#### Data for the task
:::
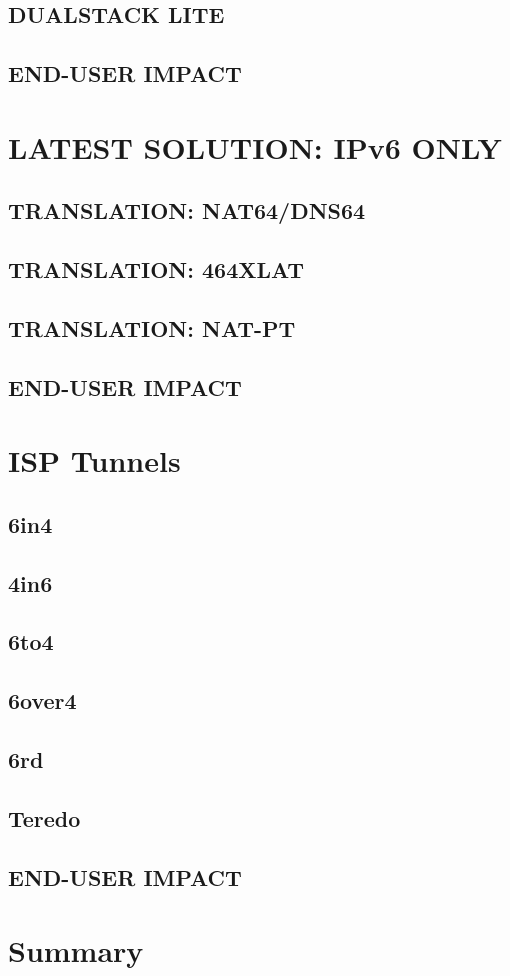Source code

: \documentclass[format=sigconf, natbib=true, nonacm=true]{acmart}
\begin{document}
    \subsection{DUALSTACK LITE}
    \lipsum[25-28]
    \subsection*{END-USER IMPACT}
    \lipsum[18-22]

    \section{LATEST SOLUTION: IPv6 ONLY}
    \lipsum[21]
    \subsection{TRANSLATION: NAT64/DNS64}
    \lipsum[22-24]
    \subsection{TRANSLATION: 464XLAT}
    \lipsum[24-26]
    \subsection{TRANSLATION: NAT-PT}
    \lipsum[26-28]
    \subsection*{END-USER IMPACT}
    \lipsum[18-21]

    \section{ISP Tunnels}
    \lipsum[21]
    \subsection{6in4}
    \lipsum[22-24]
    \subsection{4in6}
    \lipsum[24-26]
    \subsection{6to4}
    \lipsum[26-28]
    \subsection*{6over4}
    \lipsum[18-21]
    \subsection{6rd}
    \lipsum[26-28]
    \subsection*{Teredo}
    \lipsum[18-21]
    \subsection*{END-USER IMPACT}
    \lipsum[18-22]

    \section{Summary}
    \lipsum[100-104]

    
    
\end{document}
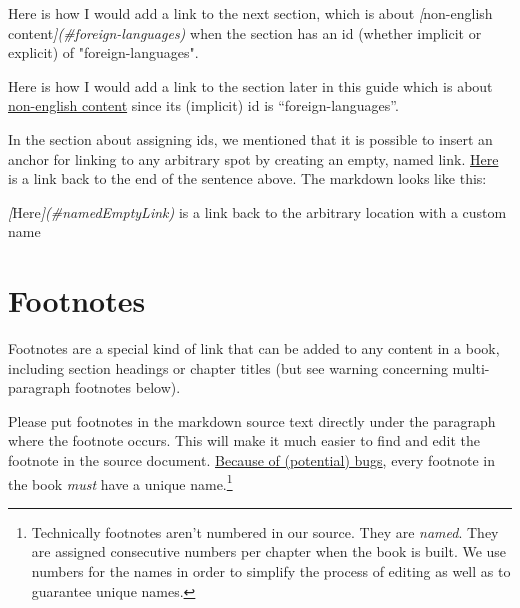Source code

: \documentclass[
]{book}
\newenvironment{Shaded}{\begin{snugshade}}{\end{snugshade}}
\newcommand{\CommentTok}[1]{\textcolor[rgb]{0.56,0.35,0.01}{\textit{#1}}}
\newcommand{\NormalTok}[1]{#1}
\newcommand{\OtherTok}[1]{\textcolor[rgb]{0.56,0.35,0.01}{#1}}
\begin{document}
\begin{Shaded}
\begin{Highlighting}[]
\NormalTok{Here is how I would add a link to the next section, which is about }\CommentTok{[}\OtherTok{non{-}english content}\CommentTok{](\#foreign{-}languages)}\NormalTok{ when the section has an id (whether implicit or explicit) of "foreign{-}languages".}
\end{Highlighting}
\end{Shaded}

Here is how I would add a link to the section later in this guide which is about \protect\hyperlink{foreign-languages}{non-english content} since its (implicit) id is ``foreign-languages''.

In the section about assigning ids, we mentioned that it is possible to insert an anchor for linking to any arbitrary spot by creating an empty, named link. \protect\hyperlink{namedEmptyLink}{Here} is a link back to the end of the sentence above. The markdown looks like this:

\begin{Shaded}
\begin{Highlighting}[]
\CommentTok{[}\OtherTok{Here}\CommentTok{](\#namedEmptyLink)}\NormalTok{ is a link back to the arbitrary location with a custom name }
\end{Highlighting}
\end{Shaded}

\hypertarget{footnotes}{%
\section{Footnotes}\label{footnotes}}

Footnotes are a special kind of link that can be added to any content in a book, including section headings or chapter titles (but see warning concerning multi-paragraph footnotes below).

Please put footnotes in the markdown source text directly under the paragraph where the footnote occurs. This will make it much easier to find and edit the footnote in the source document. \href{https://community.rstudio.com/t/how-can-i-enable-the-file-scope-option/83741}{Because of (potential) bugs}, every footnote in the book \emph{must} have a unique name.\footnote{Technically footnotes aren't numbered in our source. They are \emph{named}. They are assigned consecutive numbers per chapter when the book is built. We use numbers for the names in order to simplify the process of editing as well as to guarantee unique names.}
\end{document}
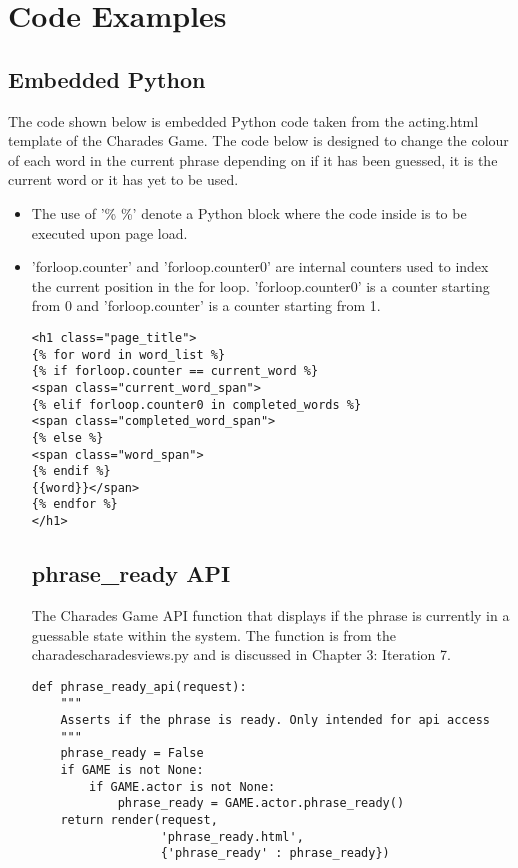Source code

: \chapter{Code Examples}

\section{Embedded Python}

The code shown below is embedded Python code taken from the acting.html template of the Charades Game. The code below is designed to change the colour of each word in the current phrase depending on if it has been guessed, it is the current word or it has yet to be used.

\begin{itemize}
	\item The use of '{\% \%}' denote a Python block where the code inside is to be executed upon page load. 
	
	\item 'forloop.counter' and 'forloop.counter0' are internal counters used to index the current position in the for loop. 'forloop.counter0' is a counter starting from 0 and 'forloop.counter' is a counter starting from 1.

\begin{verbatim}
<h1 class="page_title">
{% for word in word_list %}
{% if forloop.counter == current_word %}
<span class="current_word_span">
{% elif forloop.counter0 in completed_words %}
<span class="completed_word_span">
{% else %}
<span class="word_span">
{% endif %}
{{word}}</span>
{% endfor %}
</h1>
\end{verbatim}

\section{phrase\_ready API}

The Charades Game API function that displays if the phrase is currently in a guessable state within the system. The function is from the charades\/charades\/views.py and is discussed in Chapter 3: Iteration 7.

\begin{verbatim}
def phrase_ready_api(request):
    """
    Asserts if the phrase is ready. Only intended for api access
    """
    phrase_ready = False
    if GAME is not None:
        if GAME.actor is not None:
            phrase_ready = GAME.actor.phrase_ready()
    return render(request,
    		      'phrase_ready.html',
    		      {'phrase_ready' : phrase_ready})
\end{verbatim}



\end{itemize}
:::
#### Problem details
This exercise needs every line of the listing that contains the word "where".

#### Answer for this exercise
Please put footnotes in the markdown source text directly under the paragraph where the footnote occurs. This will make it much easier to find and edit the footnote in the source document. \href{https://community.rstudio.com/t/how-can-i-enable-the-file-scope-option/83741}{Because of (potential) bugs}, every footnote in the book \emph{must} have a unique name.\footnote{Technically footnotes aren't numbered in our source. They are \emph{named}. They are assigned consecutive numbers per chapter when the book is built. We use numbers for the names in order to simplify the process of editing as well as to guarantee unique names.}
	\item The use of '{\% \%}' denote a Python block where the code inside is to be executed upon page load. 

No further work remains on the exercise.